Baker and his colleagues, building on the pioneering work on fungal model systems that led to such biotechnology workhorses as Aspergillus niger, are currently investigating Aspergillus terreus, now incorporated in IMG 2.3, for its ability to produce itaconic acid. Products generated from itaconic acid via chemical catalysis could be used to displace petroleum-derived chemicals. This and other organic acids that can be produced by fungi and other microbes are highlighted in the DOE Energy Efficiency and Renewable Energy (EERE) Office of the Biomass Program sponsored “Top Value-Added Chemicals From Biomass” study performed jointly by PNNL and the National Renewable Energy Laboratory.
“Fungal genomes offer an expansive repertoire of enzymes needed for the deconstruction of plant biomass into its component sugars. The cost-effective production of cellulosic biofuels will undoubtedly involve fungal enzymes, and the ability to compare complements of enzyme families across organisms, with the tools packaged in IMG 2.3, will be essential to those researchers engaged in this effort,” said Baker.
The new version of IMG contains a total of 2,878 genomes consisting of 729 bacterial, 46 archaeal, 40 eukaryotic, and 1,661 bacterial phage genomes, and 402 plasmids that did not come from a specific microbial genome sequencing project. Among these genomes, 2,609 are finished and 269 are draft genomes. IMG 2.3 contains 236 microbial genomes sequenced at DOE JGI, consisting of 157 finished and 79 draft genomes.
IMG 2.3 extensions include an expanded controlled vocabulary of IMG terms, representing over 2,300 curated product names, and a growing collection of IMG pathways that form the foundation for composite IMG networks. IMG terms, pathways, and networks are used for improving the functional characterization of genes in ongoing studies related to carbohydrate utilization, cofactor biosynthesis, and methanogenesis.

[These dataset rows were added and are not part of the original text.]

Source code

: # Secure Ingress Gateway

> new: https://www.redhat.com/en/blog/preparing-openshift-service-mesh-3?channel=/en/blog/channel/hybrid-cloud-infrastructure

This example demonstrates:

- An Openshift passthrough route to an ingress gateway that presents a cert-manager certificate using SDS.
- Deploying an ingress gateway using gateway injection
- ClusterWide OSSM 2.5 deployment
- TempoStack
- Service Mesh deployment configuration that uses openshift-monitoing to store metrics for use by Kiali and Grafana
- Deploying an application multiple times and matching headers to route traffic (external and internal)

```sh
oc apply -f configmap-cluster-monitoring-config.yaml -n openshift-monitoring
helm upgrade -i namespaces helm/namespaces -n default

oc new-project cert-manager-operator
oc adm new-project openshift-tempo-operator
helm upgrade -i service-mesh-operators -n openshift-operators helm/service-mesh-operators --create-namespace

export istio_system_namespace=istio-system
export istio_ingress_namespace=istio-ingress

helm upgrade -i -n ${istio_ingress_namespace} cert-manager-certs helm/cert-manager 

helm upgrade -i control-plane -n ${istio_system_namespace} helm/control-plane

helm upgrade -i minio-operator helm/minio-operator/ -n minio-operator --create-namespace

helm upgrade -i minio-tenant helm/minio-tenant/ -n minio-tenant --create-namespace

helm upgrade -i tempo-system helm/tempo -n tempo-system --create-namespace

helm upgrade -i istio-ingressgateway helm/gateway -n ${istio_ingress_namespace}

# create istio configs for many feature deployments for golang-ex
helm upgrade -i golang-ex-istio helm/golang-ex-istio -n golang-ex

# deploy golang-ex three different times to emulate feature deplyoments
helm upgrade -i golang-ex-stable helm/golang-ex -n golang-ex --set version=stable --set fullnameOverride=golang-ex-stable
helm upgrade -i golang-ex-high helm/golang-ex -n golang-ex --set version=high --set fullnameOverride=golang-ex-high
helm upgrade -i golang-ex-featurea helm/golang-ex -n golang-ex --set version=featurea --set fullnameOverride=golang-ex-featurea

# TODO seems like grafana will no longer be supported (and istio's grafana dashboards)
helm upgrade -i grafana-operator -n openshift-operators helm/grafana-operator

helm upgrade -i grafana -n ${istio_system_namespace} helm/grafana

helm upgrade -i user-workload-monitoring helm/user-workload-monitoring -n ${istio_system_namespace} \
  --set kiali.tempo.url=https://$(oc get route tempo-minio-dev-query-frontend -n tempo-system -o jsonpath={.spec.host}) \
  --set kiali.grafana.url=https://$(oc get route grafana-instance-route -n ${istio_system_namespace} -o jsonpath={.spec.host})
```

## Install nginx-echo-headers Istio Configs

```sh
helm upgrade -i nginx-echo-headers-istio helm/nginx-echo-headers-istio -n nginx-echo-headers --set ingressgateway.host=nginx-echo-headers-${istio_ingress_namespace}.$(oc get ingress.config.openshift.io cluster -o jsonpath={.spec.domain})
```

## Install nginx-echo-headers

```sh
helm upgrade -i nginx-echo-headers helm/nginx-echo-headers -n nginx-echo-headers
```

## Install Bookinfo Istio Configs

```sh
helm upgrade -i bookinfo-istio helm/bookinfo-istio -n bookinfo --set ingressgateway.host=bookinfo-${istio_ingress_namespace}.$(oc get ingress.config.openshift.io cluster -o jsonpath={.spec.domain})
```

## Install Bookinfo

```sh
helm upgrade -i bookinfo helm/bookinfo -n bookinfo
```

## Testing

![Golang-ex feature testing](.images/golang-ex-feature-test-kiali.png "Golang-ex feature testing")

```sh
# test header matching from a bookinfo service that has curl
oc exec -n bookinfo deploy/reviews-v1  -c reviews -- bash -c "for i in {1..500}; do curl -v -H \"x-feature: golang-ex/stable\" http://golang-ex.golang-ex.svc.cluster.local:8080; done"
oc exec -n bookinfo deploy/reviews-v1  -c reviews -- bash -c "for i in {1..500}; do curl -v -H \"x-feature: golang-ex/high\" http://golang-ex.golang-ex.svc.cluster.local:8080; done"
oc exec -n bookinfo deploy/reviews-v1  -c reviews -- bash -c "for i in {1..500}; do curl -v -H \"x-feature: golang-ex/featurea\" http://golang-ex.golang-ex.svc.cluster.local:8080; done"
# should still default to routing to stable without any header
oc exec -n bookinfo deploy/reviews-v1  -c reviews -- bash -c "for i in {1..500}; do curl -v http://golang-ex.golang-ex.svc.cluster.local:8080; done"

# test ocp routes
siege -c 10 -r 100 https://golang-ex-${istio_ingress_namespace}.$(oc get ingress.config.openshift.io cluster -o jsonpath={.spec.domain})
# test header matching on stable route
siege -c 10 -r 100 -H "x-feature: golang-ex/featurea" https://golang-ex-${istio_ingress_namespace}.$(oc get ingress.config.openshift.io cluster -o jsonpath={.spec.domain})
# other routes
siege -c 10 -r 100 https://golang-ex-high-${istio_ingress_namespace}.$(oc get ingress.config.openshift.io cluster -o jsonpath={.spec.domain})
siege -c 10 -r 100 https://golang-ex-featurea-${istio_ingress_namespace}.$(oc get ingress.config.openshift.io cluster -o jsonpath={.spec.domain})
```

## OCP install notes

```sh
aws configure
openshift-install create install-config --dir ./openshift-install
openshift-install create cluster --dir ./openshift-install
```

Responding to the needs of the DOE JGI user community, IMG 2.3 provides enhanced support through “MyIMG Annotations,” which enables users to associate related genes of interest with their curated annotations, including product name, and enzyme number. Other user interface extensions include reorganization of the organism and gene details pages and additional genome, gene, and function search capabilities.
IMG, accessible to the public at http://img.jgi.doe.gov/, is a collaborative effort between DOE JGI and the Lawrence Berkeley National Laboratory Biological Data Management and Technology Center (BDMTC). IMG is updated on a quarterly basis with new public and DOE JGI genomes. The next update is scheduled for December 2007.
The DOE Joint Genome Institute, supported by the DOE Office of Science, unites the expertise of five national laboratories, Lawrence Berkeley, Lawrence Livermore, Los Alamos, Oak Ridge, and Pacific Northwest, along with the Stanford Human Genome Center to advance genomics in support of the DOE mission related to clean energy generation and environmental characterization and clean-up. DOE JGI’s Walnut Creek, Calif., Production Genomics Facility provides integrated high-throughput sequencing and computational analysis that enable systems-based scientific approaches to these challenges.